Botanical name: Pandorea jasminoides var and Pandorana var
Common names: Wonga Wonga Vine or Bower Vine
A little bit about Pandorea
Pandorea is an evergreen native climber with tubular or funnel-shaped flowers. Foliage is either dark green and glossy or bright green and growth is vigorous.
Flowering will occur mainly through spring and summer but will spot flower throughout the year. Jasminoides var can produce medium or small white or pink flowers in clusters. Pandorana var flowers range from cream-white to bright-white to maroon-throated, burgundy or even yellow-orange, often with a delicate fragrance.
The ideal position for Pandorea
Pandorea is a tough climber and it's lush, bright green foliage will provide a great year-round cover for a fence, pergola, wall, or can be planted to cascade over a retaining wall or bank.
Potential height/length: 3-5 metres.
Position Pandorea in full sun to part shade in a moist, well-draining clay loam or sandy soil. It's best grown in the ground with a good mulching to keep roots cool however you can also plant them in an extra large pot. They will also thrive in coastal areas as long as they are not on the front line.
They have a medium tolerance of frost so will need protection in cooler areas during winter.
Pandorea will happily live amongst other climbers like Bougainvillea and deciduous climbers, so try some combinations to create an impressive, colourful display.
Water regularly during the warmer months of the year to keep the soil moist, but not soggy. Use mulch to keep moist, reduce weed growth and protect the root system. Pandorea won't need watering during winter.
Fertilise in early spring and summer to assist flowering with a good native food that is low in phosphorus.
Maintain Pandorea with a good pruning after flowering. If vigorous growth needs to be kept under control, trim or cut back as needed.
Pests and diseases to watch out for
Aphids and caterpillars can damage foliage so watch out for these critters and remove as spotted.
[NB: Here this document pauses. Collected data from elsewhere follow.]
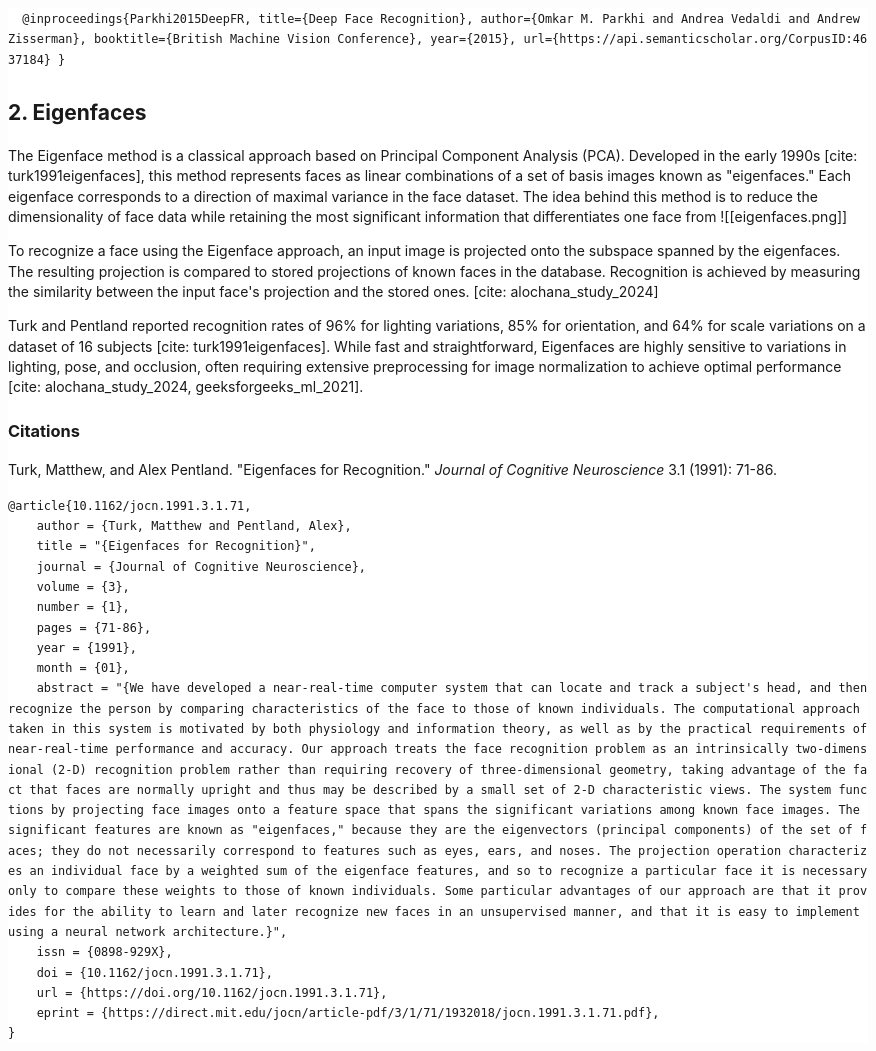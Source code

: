       @inproceedings{Parkhi2015DeepFR, title={Deep Face Recognition}, author={Omkar M. Parkhi and Andrea Vedaldi and Andrew Zisserman}, booktitle={British Machine Vision Conference}, year={2015}, url={https://api.semanticscholar.org/CorpusID:4637184} }

## 2. Eigenfaces

The Eigenface method is a classical approach based on Principal Component Analysis (PCA). Developed in the early 1990s [cite: turk1991eigenfaces], this method represents faces as linear combinations of a set of basis images known as "eigenfaces." Each eigenface corresponds to a direction of maximal variance in the face dataset. The idea behind this method is to reduce the dimensionality of face data while retaining the most significant information that differentiates one face from
![[eigenfaces.png]]

To recognize a face using the Eigenface approach, an input image is projected onto the subspace spanned by the eigenfaces. The resulting projection is compared to stored projections of known faces in the database. Recognition is achieved by measuring the similarity between the input face's projection and the stored ones. [cite: alochana_study_2024]

Turk and Pentland reported recognition rates of 96% for lighting variations, 85% for orientation, and 64% for scale variations on a dataset of 16 subjects [cite: turk1991eigenfaces]. While fast and straightforward, Eigenfaces are highly sensitive to variations in lighting, pose, and occlusion, often requiring extensive preprocessing for image normalization to achieve optimal performance [cite: alochana_study_2024, geeksforgeeks_ml_2021].

### Citations

Turk, Matthew, and Alex Pentland. "Eigenfaces for Recognition." _Journal of Cognitive Neuroscience_ 3.1 (1991): 71-86.

    @article{10.1162/jocn.1991.3.1.71,
        author = {Turk, Matthew and Pentland, Alex},
        title = "{Eigenfaces for Recognition}",
        journal = {Journal of Cognitive Neuroscience},
        volume = {3},
        number = {1},
        pages = {71-86},
        year = {1991},
        month = {01},
        abstract = "{We have developed a near-real-time computer system that can locate and track a subject's head, and then recognize the person by comparing characteristics of the face to those of known individuals. The computational approach taken in this system is motivated by both physiology and information theory, as well as by the practical requirements of near-real-time performance and accuracy. Our approach treats the face recognition problem as an intrinsically two-dimensional (2-D) recognition problem rather than requiring recovery of three-dimensional geometry, taking advantage of the fact that faces are normally upright and thus may be described by a small set of 2-D characteristic views. The system functions by projecting face images onto a feature space that spans the significant variations among known face images. The significant features are known as "eigenfaces," because they are the eigenvectors (principal components) of the set of faces; they do not necessarily correspond to features such as eyes, ears, and noses. The projection operation characterizes an individual face by a weighted sum of the eigenface features, and so to recognize a particular face it is necessary only to compare these weights to those of known individuals. Some particular advantages of our approach are that it provides for the ability to learn and later recognize new faces in an unsupervised manner, and that it is easy to implement using a neural network architecture.}",
        issn = {0898-929X},
        doi = {10.1162/jocn.1991.3.1.71},
        url = {https://doi.org/10.1162/jocn.1991.3.1.71},
        eprint = {https://direct.mit.edu/jocn/article-pdf/3/1/71/1932018/jocn.1991.3.1.71.pdf},
    }
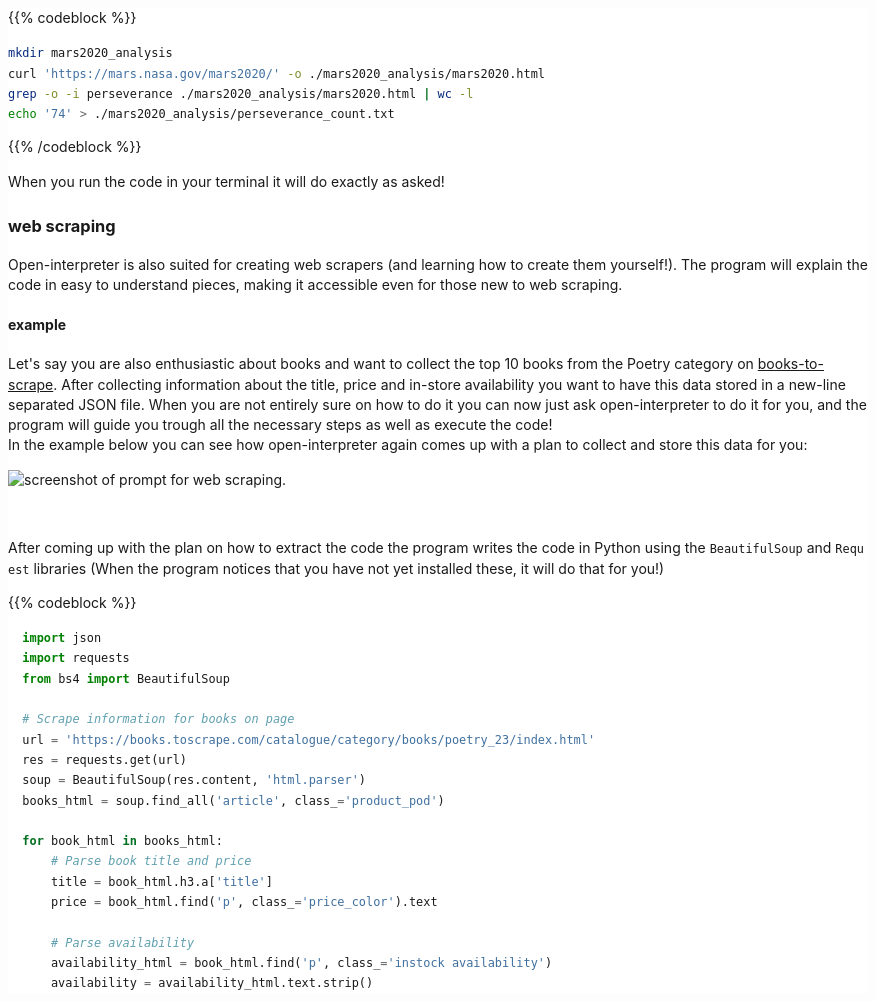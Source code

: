 {{% codeblock %}}
```bash 
mkdir mars2020_analysis 
curl 'https://mars.nasa.gov/mars2020/' -o ./mars2020_analysis/mars2020.html 
grep -o -i perseverance ./mars2020_analysis/mars2020.html | wc -l 
echo '74' > ./mars2020_analysis/perseverance_count.txt                                                                                                                    
```
{{% /codeblock %}}

When you run the code in your terminal it will do exactly as asked! 
  
  ### web scraping
  
Open-interpreter is also suited for creating web scrapers (and learning how to create them yourself!). The program will explain the code in easy to understand pieces, making it accessible even for those new to web scraping.  


  #### example

Let's say you are also enthusiastic about books and want to collect the top 10 books from the Poetry category on [books-to-scrape](https://books.toscrape.com/). After collecting information about the title, price and in-store availability you want to have this data stored in a new-line separated JSON file. 
When you are not entirely sure on how to do it you can now just ask open-interpreter to do it for you, and the program will guide you trough all the necessary steps as well as execute the code!
<br>
In the example below you can see how open-interpreter again comes up with a plan to collect and store this data for you:


<img
src = "../images/WS_prompt_open_interpreter.png"
alt = "screenshot of prompt for web scraping."
width = "3000">

<br>

After coming up with the plan on how to extract the code the program writes the code in Python using the `BeautifulSoup` and `Request` libraries (When the program notices that you have not yet installed these, it will do that for you!) 


{{% codeblock %}}
```python    
  import json
  import requests
  from bs4 import BeautifulSoup      
  
  # Scrape information for books on page
  url = 'https://books.toscrape.com/catalogue/category/books/poetry_23/index.html'
  res = requests.get(url)
  soup = BeautifulSoup(res.content, 'html.parser')
  books_html = soup.find_all('article', class_='product_pod')                                                                                                                
  
  for book_html in books_html:
      # Parse book title and price
      title = book_html.h3.a['title']
      price = book_html.find('p', class_='price_color').text                                                                                                               
      
      # Parse availability
      availability_html = book_html.find('p', class_='instock availability')
      availability = availability_html.text.strip()                                                                                                                                                                                                                             
```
Root Knot Nematodes can be a problem and will result in poor growth. Most Nematodes in the garden are beneficial however there are some that feed off the roots limiting the plants ability to take up water and nutrients. These can usually be avoided by healthy Pandorea so ensure that you plant in the correct position and give plants the care they need. Some gardeners have also planted Marigolds which release a substance into the soil believed to deter Nematodes.